==== Input

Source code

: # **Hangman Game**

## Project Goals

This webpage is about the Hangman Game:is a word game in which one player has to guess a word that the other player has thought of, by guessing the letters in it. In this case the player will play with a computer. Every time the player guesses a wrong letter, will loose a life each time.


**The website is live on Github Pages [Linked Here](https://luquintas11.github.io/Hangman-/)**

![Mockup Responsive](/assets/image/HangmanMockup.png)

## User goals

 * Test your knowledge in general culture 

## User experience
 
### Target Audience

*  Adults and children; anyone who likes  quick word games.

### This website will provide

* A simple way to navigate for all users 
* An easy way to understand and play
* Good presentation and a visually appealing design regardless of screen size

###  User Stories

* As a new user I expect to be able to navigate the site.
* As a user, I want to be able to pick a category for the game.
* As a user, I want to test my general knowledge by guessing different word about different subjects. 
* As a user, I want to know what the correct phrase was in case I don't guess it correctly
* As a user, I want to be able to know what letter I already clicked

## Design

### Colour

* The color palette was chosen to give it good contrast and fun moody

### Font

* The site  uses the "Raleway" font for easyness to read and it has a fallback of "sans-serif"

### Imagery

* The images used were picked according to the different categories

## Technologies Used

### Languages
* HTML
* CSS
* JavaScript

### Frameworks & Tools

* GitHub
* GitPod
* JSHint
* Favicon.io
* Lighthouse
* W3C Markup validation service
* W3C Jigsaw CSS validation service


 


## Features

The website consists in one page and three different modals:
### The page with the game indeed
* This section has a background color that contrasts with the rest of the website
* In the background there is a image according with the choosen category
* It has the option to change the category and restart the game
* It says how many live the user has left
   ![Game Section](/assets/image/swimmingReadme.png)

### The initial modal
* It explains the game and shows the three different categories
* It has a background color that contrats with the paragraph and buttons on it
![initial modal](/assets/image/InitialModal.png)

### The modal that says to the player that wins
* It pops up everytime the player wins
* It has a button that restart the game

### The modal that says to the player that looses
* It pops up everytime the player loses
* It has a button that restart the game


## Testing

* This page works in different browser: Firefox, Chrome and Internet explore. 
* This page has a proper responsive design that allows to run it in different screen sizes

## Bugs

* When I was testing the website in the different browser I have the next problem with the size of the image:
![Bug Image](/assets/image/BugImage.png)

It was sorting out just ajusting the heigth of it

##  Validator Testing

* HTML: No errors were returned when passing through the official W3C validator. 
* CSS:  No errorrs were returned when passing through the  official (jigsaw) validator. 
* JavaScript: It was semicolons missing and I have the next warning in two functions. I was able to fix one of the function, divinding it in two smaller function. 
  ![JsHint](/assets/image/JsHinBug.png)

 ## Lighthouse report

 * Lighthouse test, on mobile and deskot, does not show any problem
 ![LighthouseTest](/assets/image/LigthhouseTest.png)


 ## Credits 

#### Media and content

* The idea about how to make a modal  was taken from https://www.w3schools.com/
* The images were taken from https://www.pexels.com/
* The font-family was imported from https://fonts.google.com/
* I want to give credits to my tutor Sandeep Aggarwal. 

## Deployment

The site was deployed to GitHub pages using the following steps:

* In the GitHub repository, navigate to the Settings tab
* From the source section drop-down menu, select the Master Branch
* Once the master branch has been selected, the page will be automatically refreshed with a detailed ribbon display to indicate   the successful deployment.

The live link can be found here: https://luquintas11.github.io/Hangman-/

========

Directions - Using the entries above, repeat only the lines from the one containing "I was testing" through the one containing "official W3C validator.", end lines included.

Exercise output -
* When I was testing the website in the different browser I have the next problem with the size of the image:
![Bug Image](/assets/image/BugImage.png)

It was sorting out just ajusting the heigth of it

##  Validator Testing

* HTML: No errors were returned when passing through the official W3C validator. 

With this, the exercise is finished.